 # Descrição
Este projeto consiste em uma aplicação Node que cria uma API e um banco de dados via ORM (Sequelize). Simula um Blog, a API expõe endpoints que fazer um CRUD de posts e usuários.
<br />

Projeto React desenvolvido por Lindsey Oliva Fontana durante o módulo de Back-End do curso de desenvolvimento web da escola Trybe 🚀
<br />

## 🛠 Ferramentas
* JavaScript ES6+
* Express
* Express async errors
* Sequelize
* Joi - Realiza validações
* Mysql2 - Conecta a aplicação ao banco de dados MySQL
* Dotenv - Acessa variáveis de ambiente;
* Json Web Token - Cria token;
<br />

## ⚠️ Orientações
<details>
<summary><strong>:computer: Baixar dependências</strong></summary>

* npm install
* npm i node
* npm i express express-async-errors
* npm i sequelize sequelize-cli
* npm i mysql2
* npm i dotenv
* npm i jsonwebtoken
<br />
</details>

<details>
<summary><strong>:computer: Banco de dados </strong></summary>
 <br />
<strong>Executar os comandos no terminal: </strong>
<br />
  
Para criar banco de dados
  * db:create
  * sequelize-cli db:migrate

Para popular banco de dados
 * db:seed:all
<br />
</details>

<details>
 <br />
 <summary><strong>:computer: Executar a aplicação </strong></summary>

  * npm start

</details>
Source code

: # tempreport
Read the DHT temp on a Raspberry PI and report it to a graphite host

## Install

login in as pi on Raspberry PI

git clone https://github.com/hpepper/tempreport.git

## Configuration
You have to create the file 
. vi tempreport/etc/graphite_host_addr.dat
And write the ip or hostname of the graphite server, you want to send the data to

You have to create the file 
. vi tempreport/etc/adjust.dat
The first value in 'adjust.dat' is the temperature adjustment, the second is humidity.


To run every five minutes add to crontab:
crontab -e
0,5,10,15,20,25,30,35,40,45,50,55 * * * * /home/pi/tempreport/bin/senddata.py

* _Directions for this task_
Please make your reply exactly the lines from the one containing "To run every" through the end of the entries above, and nothing more.

* _Expected answer_
To run every five minutes add to crontab:
crontab -e
0,5,10,15,20,25,30,35,40,45,50,55 * * * * /home/pi/tempreport/bin/senddata.py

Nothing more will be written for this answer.